The two pattern shapes (string and structured object) coexist. Tagged patterns cluster across projects by capability; bare strings still work for back-compat.

You can edit this file directly if you prefer — it's just JSON.

Security

  • Scoped access — the MCP server can only read files from explicitly registered projects, never arbitrary paths
  • Path traversal blocked — resolved paths must stay within the project directory
  • Smart pagination — large files (>500 lines) return the first 500 lines with startLine/endLine support for reading specific sections
  • Read-only project files — the registry is read/write, but your actual project code is read-only
  • No network — Reuse never phones home, calls APIs, or sends data anywhere.
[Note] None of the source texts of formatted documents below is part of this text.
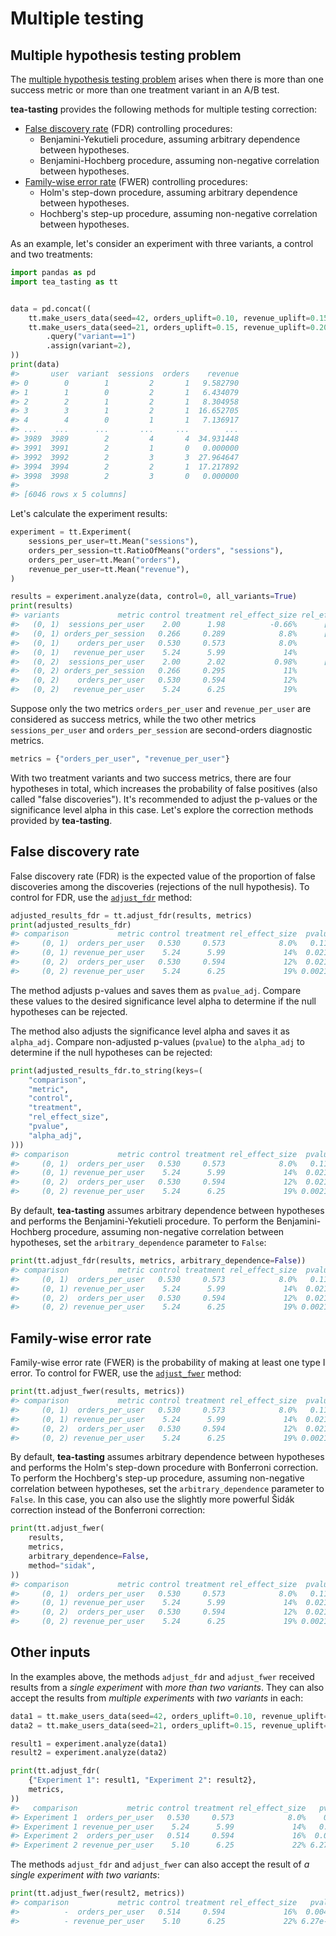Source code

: # Multiple testing

## Multiple hypothesis testing problem

The [multiple hypothesis testing problem](https://en.wikipedia.org/wiki/Multiple_comparisons_problem) arises when there is more than one success metric or more than one treatment variant in an A/B test.

**tea-tasting** provides the following methods for multiple testing correction:

- [False discovery rate](https://en.wikipedia.org/wiki/False_discovery_rate) (FDR) controlling procedures:
    - Benjamini-Yekutieli procedure, assuming arbitrary dependence between hypotheses.
    - Benjamini-Hochberg procedure, assuming non-negative correlation between hypotheses.
- [Family-wise error rate](https://en.wikipedia.org/wiki/Family-wise_error_rate) (FWER) controlling procedures:
    - Holm's step-down procedure, assuming arbitrary dependence between hypotheses.
    - Hochberg's step-up procedure, assuming non-negative correlation between hypotheses.

As an example, let's consider an experiment with three variants, a control and two treatments:

```python
import pandas as pd
import tea_tasting as tt


data = pd.concat((
    tt.make_users_data(seed=42, orders_uplift=0.10, revenue_uplift=0.15),
    tt.make_users_data(seed=21, orders_uplift=0.15, revenue_uplift=0.20)
        .query("variant==1")
        .assign(variant=2),
))
print(data)
#>       user  variant  sessions  orders    revenue
#> 0        0        1         2       1   9.582790
#> 1        1        0         2       1   6.434079
#> 2        2        1         2       1   8.304958
#> 3        3        1         2       1  16.652705
#> 4        4        0         1       1   7.136917
#> ...    ...      ...       ...     ...        ...
#> 3989  3989        2         4       4  34.931448
#> 3991  3991        2         1       0   0.000000
#> 3992  3992        2         3       3  27.964647
#> 3994  3994        2         2       1  17.217892
#> 3998  3998        2         3       0   0.000000
#>
#> [6046 rows x 5 columns]
```

Let's calculate the experiment results:

```python
experiment = tt.Experiment(
    sessions_per_user=tt.Mean("sessions"),
    orders_per_session=tt.RatioOfMeans("orders", "sessions"),
    orders_per_user=tt.Mean("orders"),
    revenue_per_user=tt.Mean("revenue"),
)

results = experiment.analyze(data, control=0, all_variants=True)
print(results)
#> variants             metric control treatment rel_effect_size rel_effect_size_ci  pvalue
#>   (0, 1)  sessions_per_user    2.00      1.98          -0.66%      [-3.7%, 2.5%]   0.674
#>   (0, 1) orders_per_session   0.266     0.289            8.8%      [-0.89%, 19%]  0.0762
#>   (0, 1)    orders_per_user   0.530     0.573            8.0%       [-2.0%, 19%]   0.118
#>   (0, 1)   revenue_per_user    5.24      5.99             14%        [2.1%, 28%]  0.0212
#>   (0, 2)  sessions_per_user    2.00      2.02           0.98%      [-2.1%, 4.1%]   0.532
#>   (0, 2) orders_per_session   0.266     0.295             11%        [1.2%, 22%]  0.0273
#>   (0, 2)    orders_per_user   0.530     0.594             12%        [1.7%, 23%]  0.0213
#>   (0, 2)   revenue_per_user    5.24      6.25             19%        [6.6%, 33%] 0.00218
```

Suppose only the two metrics `orders_per_user` and `revenue_per_user` are considered as success metrics, while the two other metrics `sessions_per_user` and `orders_per_session` are second-orders diagnostic metrics.

```python
metrics = {"orders_per_user", "revenue_per_user"}
```

With two treatment variants and two success metrics, there are four hypotheses in total, which increases the probability of false positives (also called "false discoveries"). It's recommended to adjust the p-values or the significance level alpha in this case. Let's explore the correction methods provided by **tea-tasting**.

## False discovery rate

False discovery rate (FDR) is the expected value of the proportion of false discoveries among the discoveries (rejections of the null hypothesis). To control for FDR, use the [`adjust_fdr`](api/multiplicity.md#tea_tasting.multiplicity.adjust_fdr) method:

```python
adjusted_results_fdr = tt.adjust_fdr(results, metrics)
print(adjusted_results_fdr)
#> comparison           metric control treatment rel_effect_size  pvalue pvalue_adj
#>     (0, 1)  orders_per_user   0.530     0.573            8.0%   0.118      0.245
#>     (0, 1) revenue_per_user    5.24      5.99             14%  0.0212     0.0592
#>     (0, 2)  orders_per_user   0.530     0.594             12%  0.0213     0.0592
#>     (0, 2) revenue_per_user    5.24      6.25             19% 0.00218     0.0182
```

The method adjusts p-values and saves them as `pvalue_adj`. Compare these values to the desired significance level alpha to determine if the null hypotheses can be rejected.

The method also adjusts the significance level alpha and saves it as `alpha_adj`. Compare non-adjusted p-values (`pvalue`) to the `alpha_adj` to determine if the null hypotheses can be rejected:

```python
print(adjusted_results_fdr.to_string(keys=(
    "comparison",
    "metric",
    "control",
    "treatment",
    "rel_effect_size",
    "pvalue",
    "alpha_adj",
)))
#> comparison           metric control treatment rel_effect_size  pvalue alpha_adj
#>     (0, 1)  orders_per_user   0.530     0.573            8.0%   0.118    0.0240
#>     (0, 1) revenue_per_user    5.24      5.99             14%  0.0212    0.0120
#>     (0, 2)  orders_per_user   0.530     0.594             12%  0.0213    0.0180
#>     (0, 2) revenue_per_user    5.24      6.25             19% 0.00218   0.00600
```

By default, **tea-tasting** assumes arbitrary dependence between hypotheses and performs the Benjamini-Yekutieli procedure. To perform the Benjamini-Hochberg procedure, assuming non-negative correlation between hypotheses, set the `arbitrary_dependence` parameter to `False`:

```python
print(tt.adjust_fdr(results, metrics, arbitrary_dependence=False))
#> comparison           metric control treatment rel_effect_size  pvalue pvalue_adj
#>     (0, 1)  orders_per_user   0.530     0.573            8.0%   0.118      0.118
#>     (0, 1) revenue_per_user    5.24      5.99             14%  0.0212     0.0284
#>     (0, 2)  orders_per_user   0.530     0.594             12%  0.0213     0.0284
#>     (0, 2) revenue_per_user    5.24      6.25             19% 0.00218    0.00873
```

## Family-wise error rate

Family-wise error rate (FWER) is the probability of making at least one type I error. To control for FWER, use the [`adjust_fwer`](api/multiplicity.md#tea_tasting.multiplicity.adjust_fwer) method:

```python
print(tt.adjust_fwer(results, metrics))
#> comparison           metric control treatment rel_effect_size  pvalue pvalue_adj
#>     (0, 1)  orders_per_user   0.530     0.573            8.0%   0.118      0.118
#>     (0, 1) revenue_per_user    5.24      5.99             14%  0.0212     0.0635
#>     (0, 2)  orders_per_user   0.530     0.594             12%  0.0213     0.0635
#>     (0, 2) revenue_per_user    5.24      6.25             19% 0.00218    0.00873
```

By default, **tea-tasting** assumes arbitrary dependence between hypotheses and performs the Holm's step-down procedure with Bonferroni correction. To perform the Hochberg's step-up procedure, assuming non-negative correlation between hypotheses, set the `arbitrary_dependence` parameter to `False`. In this case, you can also use the slightly more powerful Šidák correction instead of the Bonferroni correction:

```python
print(tt.adjust_fwer(
    results,
    metrics,
    arbitrary_dependence=False,
    method="sidak",
))
#> comparison           metric control treatment rel_effect_size  pvalue pvalue_adj
#>     (0, 1)  orders_per_user   0.530     0.573            8.0%   0.118      0.118
#>     (0, 1) revenue_per_user    5.24      5.99             14%  0.0212     0.0422
#>     (0, 2)  orders_per_user   0.530     0.594             12%  0.0213     0.0422
#>     (0, 2) revenue_per_user    5.24      6.25             19% 0.00218    0.00870
```

## Other inputs

In the examples above, the methods `adjust_fdr` and `adjust_fwer` received results from a *single experiment* with *more than two variants*. They can also accept the results from *multiple experiments* with *two variants* in each:

```python
data1 = tt.make_users_data(seed=42, orders_uplift=0.10, revenue_uplift=0.15)
data2 = tt.make_users_data(seed=21, orders_uplift=0.15, revenue_uplift=0.20)

result1 = experiment.analyze(data1)
result2 = experiment.analyze(data2)

print(tt.adjust_fdr(
    {"Experiment 1": result1, "Experiment 2": result2},
    metrics,
))
#>   comparison           metric control treatment rel_effect_size   pvalue pvalue_adj
#> Experiment 1  orders_per_user   0.530     0.573            8.0%    0.118      0.245
#> Experiment 1 revenue_per_user    5.24      5.99             14%   0.0212     0.0588
#> Experiment 2  orders_per_user   0.514     0.594             16%  0.00427     0.0178
#> Experiment 2 revenue_per_user    5.10      6.25             22% 6.27e-04    0.00523
```

The methods `adjust_fdr` and `adjust_fwer` can also accept the result of *a single experiment with two variants*:

```python
print(tt.adjust_fwer(result2, metrics))
#> comparison           metric control treatment rel_effect_size   pvalue pvalue_adj
#>          -  orders_per_user   0.514     0.594             16%  0.00427    0.00427
#>          - revenue_per_user    5.10      6.25             22% 6.27e-04    0.00125
```
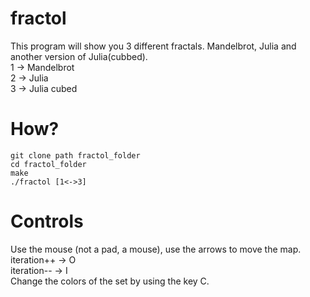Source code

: # fractol
This program will show you 3 different fractals. Mandelbrot, Julia and another version of Julia(cubbed).<br />
1 -> Mandelbrot<br />
2 -> Julia<br />
3 -> Julia cubed

# How?
```
git clone path fractol_folder
cd fractol_folder
make
./fractol [1<->3] 
```
# Controls
Use the mouse (not a pad, a mouse), use the arrows to move the map.<br />
iteration++ -> O<br />
iteration-- -> I<br />
Change the colors of the set by using the key C.
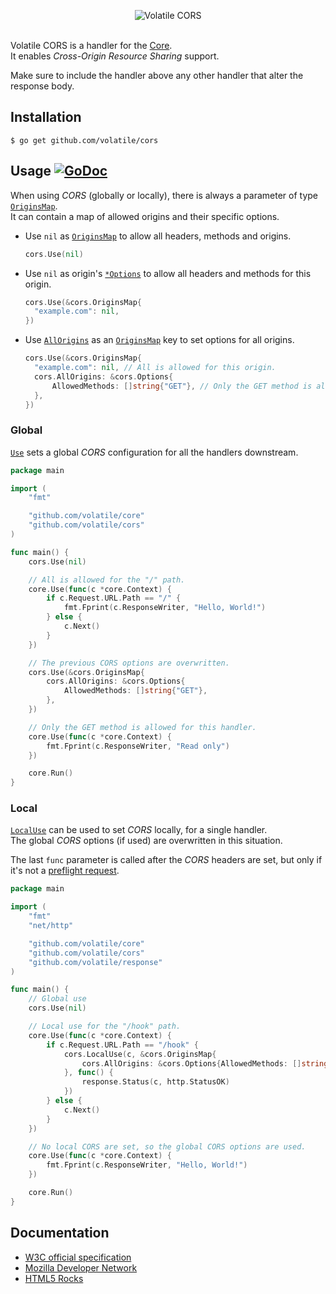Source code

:<p align="center"><img src="http://volatile.whitedevops.com/images/repositories/cors/logo.png" alt="Volatile CORS" title="Volatile CORS"><br><br></p>

Volatile CORS is a handler for the [Core](https://github.com/volatile/core).  
It enables *Cross-Origin Resource Sharing* support.

Make sure to include the handler above any other handler that alter the response body.

## Installation

```Shell
$ go get github.com/volatile/cors
```

## Usage [![GoDoc](https://godoc.org/github.com/volatile/cors?status.svg)](https://godoc.org/github.com/volatile/cors)

When using *CORS* (globally or locally), there is always a parameter of type [`OriginsMap`](https://godoc.org/github.com/volatile/cors#OriginsMap).  
It can contain a map of allowed origins and their specific options.

- Use `nil` as [`OriginsMap`](https://godoc.org/github.com/volatile/cors#OriginsMap) to allow all headers, methods and origins.
  ```Go
  cors.Use(nil)
  ```

- Use `nil` as origin's [`*Options`](https://godoc.org/github.com/volatile/cors#Options) to allow all headers and methods for this origin.
  ```Go
  cors.Use(&cors.OriginsMap{
  	"example.com": nil,
  })
  ```

- Use [`AllOrigins`](https://godoc.org/github.com/volatile/cors#AllOrigins) as an [`OriginsMap`](https://godoc.org/github.com/volatile/cors#OriginsMap) key to set options for all origins.
  ```Go
  cors.Use(&cors.OriginsMap{
  	"example.com": nil, // All is allowed for this origin.
  	cors.AllOrigins: &cors.Options{
  		AllowedMethods: []string{"GET"}, // Only the GET method is allowed for the others.
  	},
  })
  ```

### Global

[`Use`](https://godoc.org/github.com/volatile/cors#Use) sets a global *CORS* configuration for all the handlers downstream.

```Go
package main

import (
	"fmt"

	"github.com/volatile/core"
	"github.com/volatile/cors"
)

func main() {
	cors.Use(nil)

	// All is allowed for the "/" path.
	core.Use(func(c *core.Context) {
		if c.Request.URL.Path == "/" {
			fmt.Fprint(c.ResponseWriter, "Hello, World!")
		} else {
			c.Next()
		}
	})

	// The previous CORS options are overwritten.
	cors.Use(&cors.OriginsMap{
		cors.AllOrigins: &cors.Options{
			AllowedMethods: []string{"GET"},
		},
	})

	// Only the GET method is allowed for this handler.
	core.Use(func(c *core.Context) {
		fmt.Fprint(c.ResponseWriter, "Read only")
	})

	core.Run()
}
```

### Local

[`LocalUse`](https://godoc.org/github.com/volatile/cors#LocalUse) can be used to set *CORS* locally, for a single handler.  
The global *CORS* options (if used) are overwritten in this situation.

The last `func` parameter is called after the *CORS* headers are set, but only if it's not a [preflight request](http://www.w3.org/TR/cors/#resource-preflight-requests).

```Go
package main

import (
	"fmt"
	"net/http"

	"github.com/volatile/core"
	"github.com/volatile/cors"
	"github.com/volatile/response"
)

func main() {
	// Global use
	cors.Use(nil)

	// Local use for the "/hook" path.
	core.Use(func(c *core.Context) {
		if c.Request.URL.Path == "/hook" {
			cors.LocalUse(c, &cors.OriginsMap{
				cors.AllOrigins: &cors.Options{AllowedMethods: []string{"GET"}},
			}, func() {
				response.Status(c, http.StatusOK)
			})
		} else {
			c.Next()
		}
	})

	// No local CORS are set, so the global CORS options are used.
	core.Use(func(c *core.Context) {
		fmt.Fprint(c.ResponseWriter, "Hello, World!")
	})

	core.Run()
}
```

## Documentation
- [W3C official specification](http://www.w3.org/TR/cors/)
- [Mozilla Developer Network](https://developer.mozilla.org/en-US/docs/Web/HTTP/Access_control_CORS)
- [HTML5 Rocks](http://www.html5rocks.com/en/tutorials/cors/)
It's entirely local.
  • No credentials — no API keys, tokens, or accounts needed

Troubleshooting

MCP server not connecting:

  • Check the path in your MCP config points to the actual dist/mcp/stdio.js file
  • Make sure you ran npm run build (or npm run build:server) after cloning
  • Restart your AI client after changing the MCP config

reuse command not found:

  • Run npm link from the reuse directory
  • Or use node /path/to/reuse/dist/cli/index.js directly

reuse serve fails with invalid choice: 'serve':

  • Debian/Ubuntu (and WSL) ship a reuse package (the SPDX license tool) at /usr/bin/reuse that shadows this CLI. Check with which -a reuse.
  • Quickest fix — add an alias to ~/.bashrc (or ~/.zshrc):
    alias reuse='node /FULL/PATH/TO/reuse/dist/cli/index.js'
  • Or run the CLI directly: node /FULL/PATH/TO/reuse/dist/cli/index.js serve
  • Or uninstall the SPDX tool if you don't use it: sudo apt remove reuse

Search returning no results:

  • Reuse searches with a built-in Node.js grep (no external tools required)
  • If ripgrep (rg) is installed at /opt/homebrew/bin/rg or /usr/local/bin/rg, it will use that instead for better performance
  • Check the project path is correct: reuse list

Web UI won't start:

  • Make sure you built the frontend: npx vite build (from the reuse directory)
  • Check nothing else is using port 3210: reuse serve -p 3211

License

MIT

About

MCP server, CLI, and web UI for sharing reusable patterns across your projects. Multi-provider analysis (Anthropic / OpenAI / Gemini / Ollama) clusters patterns by capability into a two-level theme tree.